There’s a big push in education to boost students’ math skills. One group hopes to do that by taking elementary and middle school kids on a series of math- and science-focused walks through the Dallas Arts District. It's called walkSTEM. Beginning in March, these free walks will take place monthly and led by area teachers.
Glen Whitney, founder and director of the National Museum of Mathematics in New York, has designed walks like these around country. He was in Dallas recently and stopped by KERA to talk with education reporter Stella Chavez.
Interview Highlights: Glen Whitney...
…On why he’s designed these walks around the country:
“People see mathematics as something that is abstract…that only happens during math class and isn’t connected to the rest of the world. And so, what we and our partners in doing walkSTEM want to accomplish is to show how mathematics actually threads through all the things we see around us in everyday life.”
…On how math is behind the plant life in the Dallas Arts District:
“These organisms [ornamental grasses] evolved to maximum their chances of reproducing and passing on their genes and so you can see that in something as simple as the arrangement of the seed pods around the central stalk of the grass.
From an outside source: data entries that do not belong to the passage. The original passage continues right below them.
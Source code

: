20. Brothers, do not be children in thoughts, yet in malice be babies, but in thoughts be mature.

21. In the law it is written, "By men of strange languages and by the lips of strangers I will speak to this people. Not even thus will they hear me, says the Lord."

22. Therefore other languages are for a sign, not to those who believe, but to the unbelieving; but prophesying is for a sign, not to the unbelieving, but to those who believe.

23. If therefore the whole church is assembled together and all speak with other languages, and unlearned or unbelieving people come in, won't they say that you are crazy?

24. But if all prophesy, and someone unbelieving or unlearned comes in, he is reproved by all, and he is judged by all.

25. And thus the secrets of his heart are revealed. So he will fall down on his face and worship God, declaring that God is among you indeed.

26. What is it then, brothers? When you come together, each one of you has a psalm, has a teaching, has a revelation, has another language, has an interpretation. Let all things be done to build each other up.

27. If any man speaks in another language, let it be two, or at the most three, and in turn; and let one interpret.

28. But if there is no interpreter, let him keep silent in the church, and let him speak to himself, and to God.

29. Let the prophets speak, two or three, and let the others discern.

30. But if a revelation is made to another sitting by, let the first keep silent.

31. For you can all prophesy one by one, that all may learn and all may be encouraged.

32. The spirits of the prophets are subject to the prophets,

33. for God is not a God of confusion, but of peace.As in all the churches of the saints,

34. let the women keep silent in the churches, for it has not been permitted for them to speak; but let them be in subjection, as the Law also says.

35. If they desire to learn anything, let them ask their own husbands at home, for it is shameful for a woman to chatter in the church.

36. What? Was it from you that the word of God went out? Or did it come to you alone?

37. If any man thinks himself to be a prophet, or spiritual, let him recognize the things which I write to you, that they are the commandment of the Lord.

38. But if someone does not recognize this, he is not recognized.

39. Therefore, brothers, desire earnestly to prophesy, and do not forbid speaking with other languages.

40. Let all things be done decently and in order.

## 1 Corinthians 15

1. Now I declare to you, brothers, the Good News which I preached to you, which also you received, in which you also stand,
It wants to be able to distribute its seeds in as many different directions as possible and you see how that’s evolved to a certain geometric arrangement of the seeds around the stalk.”
…On what inspired him to do these walks:
“I think at the root, we have a cultural problem with mathematics in this country because it’s seen as disconnected. It’s dismissed as unimportant, irrelevant, scary, too difficult to bother with. And that’s setting us back. We don’t have enough people who get excited about the field, who go into it and help us develop the new ideas and techniques we’re going to need to push our technology forward.”
…On the problem with how math is taught:
“Math teachers do a great job. They have a tall hurdle to get over…we don’t have the same support at home that we do with reading. We get the message all the time: read to your children, talk to them, describe the world they see around you. We need similar messages with mathematics.”
…On the end goal for walkSTEM:
“For people to – even if they don’t feel like they’re a math person, even if they’re not going to be a mathematician – to able to understand how mathematics is connected to the world around us and to get a chance to appreciate the beauty and the achievement of mathematics.”